Of fear mongering and false narratives

Write to the Point

The proverbial bovine fecal matter has been piling up recently. According to columnist Frank Watson, in his Sept. 26 piece, the minimum wage was never intended to be a living wage, but an income for “untested, unskilled labor.”

Meanwhile, Don Brunell complained in his Sept. 12 column about the skyrocketing national debt, blaming it on so-called entitlement programs and government overspending, noting “taxes must be affordable.”

Both perspectives are patently misguided, if not outright misleading and false.

First, some history: the minimum wage was first established by the Fair Labor Standards Act of 1938 with the intent, according to the Cornell School of Law, of protecting workers and helping to stabilize a broken, post-depression economy. The act was “designed to create a minimum standard of living to protect the health and well-being of employees.”

In the aftermath of the more recent Great Recession, the spending power of the then federal minimum wage of $6.55 per hour declined by 20 percent before Congress raised it in 2009 a whopping 70 cents — less than a single percentage point — to $7.25.

But that was 10 years ago.
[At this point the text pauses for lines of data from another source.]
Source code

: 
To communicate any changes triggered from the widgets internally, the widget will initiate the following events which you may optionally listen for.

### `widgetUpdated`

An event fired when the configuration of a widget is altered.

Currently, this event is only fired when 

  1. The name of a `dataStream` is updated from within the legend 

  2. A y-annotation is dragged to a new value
Inflation has increased nearly 20 percent since, effectively making the minimum wage worth about $5.80 today. Try living on that, even as free market housing costs are pushing families onto the streets, homeless.
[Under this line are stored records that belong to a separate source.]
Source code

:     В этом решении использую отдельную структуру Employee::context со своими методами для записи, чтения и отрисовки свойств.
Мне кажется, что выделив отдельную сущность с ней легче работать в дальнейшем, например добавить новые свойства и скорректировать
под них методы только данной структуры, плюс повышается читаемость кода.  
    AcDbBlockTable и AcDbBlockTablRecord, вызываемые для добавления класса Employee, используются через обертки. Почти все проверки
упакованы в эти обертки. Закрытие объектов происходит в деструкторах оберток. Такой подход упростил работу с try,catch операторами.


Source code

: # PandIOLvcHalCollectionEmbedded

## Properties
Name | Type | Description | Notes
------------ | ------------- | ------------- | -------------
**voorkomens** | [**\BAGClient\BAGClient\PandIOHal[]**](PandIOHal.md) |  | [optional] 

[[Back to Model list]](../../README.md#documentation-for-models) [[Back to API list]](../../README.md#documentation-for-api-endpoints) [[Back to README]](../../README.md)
Since 1979, the before-tax income of the top 1 percent of U.S. households has ballooned seven times faster than the bottom 20 percent, according to Inequality.org.
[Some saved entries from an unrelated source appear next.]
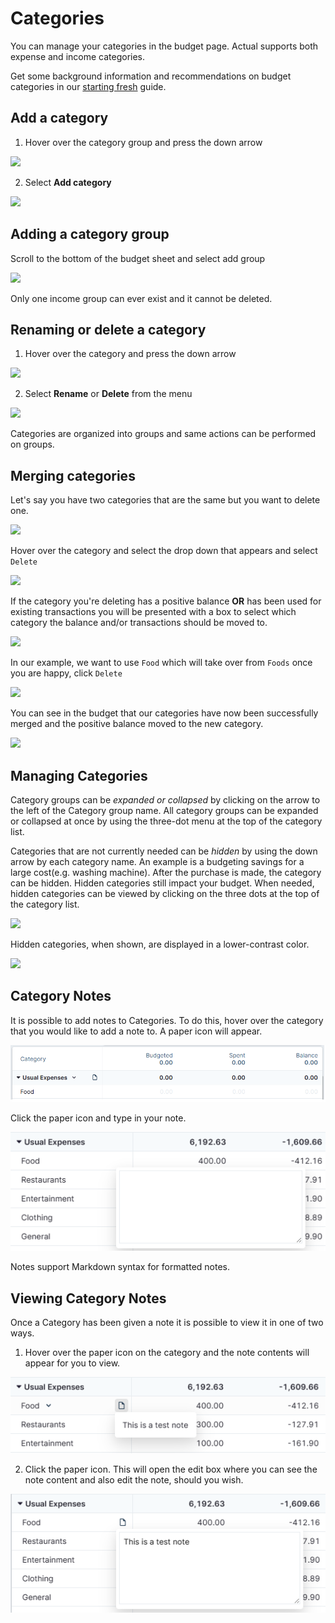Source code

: # Categories

You can manage your categories in the budget page. Actual supports both expense and income categories.

Get some background information and recommendations on budget categories in our 
[starting fresh](/docs/getting-started/starting-fresh#2-setting-up-your-budget-categories) guide.

## Add a category

1. Hover over the category group and press the down arrow

![](/img/categories/CategoryGroupRename.png)

2. Select **Add category**

![](/img/categories/CategoryGroupAddCategory.png)

## Adding a category group

Scroll to the bottom of the budget sheet and select add group

![](/img/categories/AddCategoryGroup.png)

Only one income group can ever exist and it cannot be deleted.

## Renaming or delete a category

1. Hover over the category and press the down arrow

![](/img/categories/RenameCategoryDropDown.png)

2. Select **Rename** or **Delete** from the menu

![](/img/categories/RenameCategoryOptions.png)

Categories are organized into groups and same actions can be performed on groups.

## Merging categories

Let's say you have two categories that are the same but you want to delete one.

![](/img/categories/DuplicatedCategories.png)

Hover over the category and select the drop down that appears and select `Delete`

![](/img/categories/RenameCategoryOptions.png)

If the category you're deleting has a positive balance **OR** has been used for existing transactions you will be presented with a box to select which category the balance and/or transactions should be moved to.

![](/img/categories/CategoryDeleteConfirmation.png)

In our example, we want to use `Food` which will take over from `Foods` once you are happy, click `Delete`

![](/img/categories/CategoryDeleteConfirmationNewCat.png)

You can see in the budget that our categories have now been successfully merged and the positive balance moved to the new category.

![](/img/categories/CategoriesMerged.png)

## Managing Categories

Category groups can be *expanded or collapsed* by clicking on the arrow to the left of the Category group name. All category groups can be expanded or collapsed at once by using the three-dot menu at the top of the category list.

Categories that are not currently needed can be *hidden* by using the down arrow by each category name. An example is a budgeting savings for a large cost(e.g. washing machine). After the purchase is made, the category can be hidden. Hidden categories still impact your budget. When needed, hidden categories can be viewed by clicking on the three dots at the top of the category list. 

![](/img/categories/CategoryToggleHidden.png)

Hidden categories, when shown, are displayed in a lower-contrast color.

![](/img/categories/CategoriesHidden.png)

## Category Notes

It is possible to add notes to Categories. To do this, hover over the category that you would like to add a note to. A paper icon will appear.

![](/static/img/categories/CategoryGroupRename.png)

Click the paper icon and type in your note.

![](/static/img/categories/CategoryAddNote.png)

Notes support Markdown syntax for formatted notes.

## Viewing Category Notes

Once a Category has been given a note it is possible to view it in one of two ways.

1. Hover over the paper icon on the category and the note contents will appear for you to view.

![](/static/img/categories/CategoryViewNoteHover.png)

2. Click the paper icon. This will open the edit box where you can see the note content and also edit the note, should you wish.

![](/static/img/categories/CategoryEditNote.png)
And while incomes for the richest 1 percent have recovered nicely since the 2008 financial crises, incomes are just now starting to catch up for the bottom 90 percent, whose wages increased only 22 percent between 1979 and 2017.

Meanwhile, as inflation rose 237 percent during that period, worker productivity increased 138 percent. That is, employees today are working harder and producing more than they did some 40 years ago, but not getting a slice of the profit-pie in the form of higher wages as a result of their increased productivity.

So, to disparage the minimum wage and its intent to create a decent standard of living while the rich keep getting richer lacks both a basis in historical fact and empirical reality. To suggest that the minimum wage is only for high school and college-aged kids is patently false and misleading.

Then, Mr. Brunell suggests the ballooning national debt we may be passing off to our offspring is an “injustice,” due in part to so-called entitlements such as Social Security and Medicare.

Wrong again. Yes, social security is a type of tax, but one that goes into a trust fund, not the general fund, and that eventually comes back to the taxpayer upon retirement.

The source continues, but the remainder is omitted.